As equipes móveis preenchem uma lacuna deixada pelos missionários, tanto homens quanto mulheres, que envelhecem e não são substituídos por colegas mais jovens. Cerca de 15 congregações e institutos religiosos designaram membros para as equipes itinerantes e se comprometeram a dar suporte a essas pessoas.

Após o sínodo amazônico, houve um aumento do interesse pelas equipes itinerantes, que participaram ativamente dos eventos públicos que aconteceram em Roma durante o sínodo, conta Madeira.

Hoje, os membros da equipe viajam ao longo do rio, usando os mesmos barcos de passageiros que as pessoas que vivem nas comunidades e compartilhando atividades cotidianas nas comunidades que visitam. Eles veem seu papel como construção de Igreja ao ajudar a interconectar comunidades.

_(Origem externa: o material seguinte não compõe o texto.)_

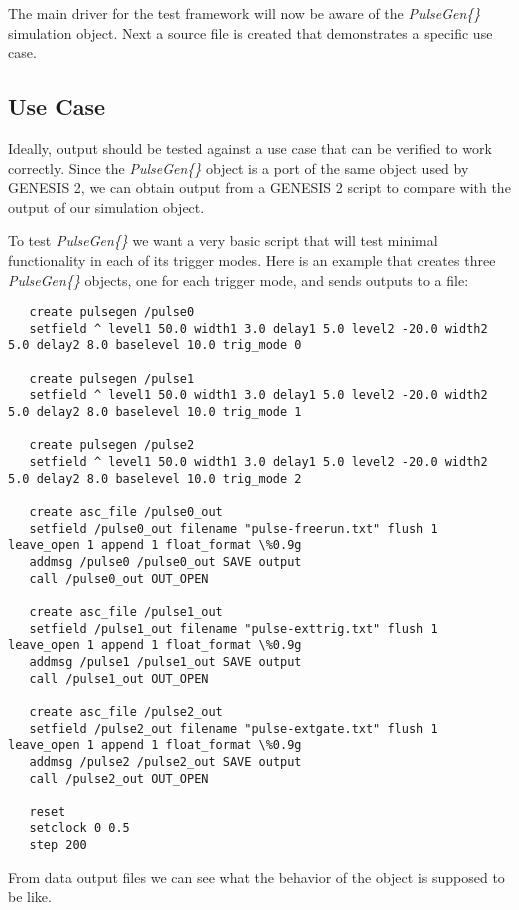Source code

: \documentclass[12pt]{article}
\begin{document}
The main driver for the test framework will now be aware of the {\it PulseGen\{\}} simulation object. Next a source file is created that demonstrates a specific use case.

\subsection*{Use Case}

Ideally, output should be tested against a use case that can be verified to work correctly. Since the {\it PulseGen\{\}} object is a port of the same object used by GENESIS 2, we can obtain output from a GENESIS 2 script to compare with the output of our simulation object.

To test {\it PulseGen\{\}} we want a very basic script that will test minimal functionality in each of its trigger modes. Here is an example that creates three {\it PulseGen\{\}} objects, one for each trigger mode, and sends outputs to a file:
\begin{verbatim}
   create pulsegen /pulse0
   setfield ^ level1 50.0 width1 3.0 delay1 5.0 level2 -20.0 width2 5.0 delay2 8.0 baselevel 10.0 trig_mode 0

   create pulsegen /pulse1
   setfield ^ level1 50.0 width1 3.0 delay1 5.0 level2 -20.0 width2 5.0 delay2 8.0 baselevel 10.0 trig_mode 1

   create pulsegen /pulse2
   setfield ^ level1 50.0 width1 3.0 delay1 5.0 level2 -20.0 width2 5.0 delay2 8.0 baselevel 10.0 trig_mode 2

   create asc_file /pulse0_out 
   setfield /pulse0_out filename "pulse-freerun.txt" flush 1 leave_open 1 append 1 float_format \%0.9g
   addmsg /pulse0 /pulse0_out SAVE output
   call /pulse0_out OUT_OPEN

   create asc_file /pulse1_out 
   setfield /pulse1_out filename "pulse-exttrig.txt" flush 1 leave_open 1 append 1 float_format \%0.9g
   addmsg /pulse1 /pulse1_out SAVE output
   call /pulse1_out OUT_OPEN

   create asc_file /pulse2_out 
   setfield /pulse2_out filename "pulse-extgate.txt" flush 1 leave_open 1 append 1 float_format \%0.9g
   addmsg /pulse2 /pulse2_out SAVE output
   call /pulse2_out OUT_OPEN

   reset
   setclock 0 0.5
   step 200
\end{verbatim}

From data output files we can see what the behavior of the object is supposed to be like.

\begin{figure}[ht]
  \centering
\end{figure}
\end{document}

Uma mulher acena enquanto rema uma canoa em Santarém, no Pará, em 11-04-2019. Na época, um rio na Arquidiocese de Santarém tinha 54 comunidades católicas ao longo de suas margens e apenas um padre para servir a todas essas comunidades (Foto: CNS/Paul Jeffrey)

Trabalhar ao longo das fronteiras amazônicas é mais perigoso agora do que era há uma década ou mais. As áreas da tríplice fronteira, especialmente, são áreas de trânsito importantes para traficantes de drogas, traficantes de pessoas e mineradores ilegais que operam enormes dragas que agitam grandes quantidades de sedimentos e poluem rios com mercúrio.

Grupos do crime organizado e policiais ou políticos corruptos frequentemente dão uma mordida nesses negócios, tornando a Amazônia particularmente perigosa para líderes de base que falam publicamente contra atividades ilegais — em torno de extração de madeira, mineração, caça e pesca, bem como tráfico de drogas e grilagem de terras — em seus territórios. Colômbia e Brasil lideram a lista de países com mais assassinatos de pessoas por defender suas terras e territórios nos últimos doze anos, de acordo com o grupo de vigilância internacional Global Witness.

Esses problemas ressaltam os obstáculos que a Igreja na Amazônia continua enfrentando em seus esforços para concretizar os sonhos de Francisco. Mesmo assim, Barreto, que completou 80 anos este ano, continua otimista.

"Vivo com muita esperança, esperança ativa" de que chegará um momento em que os povos indígenas da região serão respeitados, e as pessoas falarão sobre suas diferenças e buscarão o bem comum, diz ele.

Seu próprio sonho é que a Amazônia seja um lugar "onde possa haver um relacionamento harmonioso entre culturas, onde o meio ambiente seja respeitado e a Igreja esteja profundamente enraizada no coração das pessoas. Essa é a esperança que está crescendo em mim. Não porque eu vou vê-la, mas para as crianças e as gerações que virão".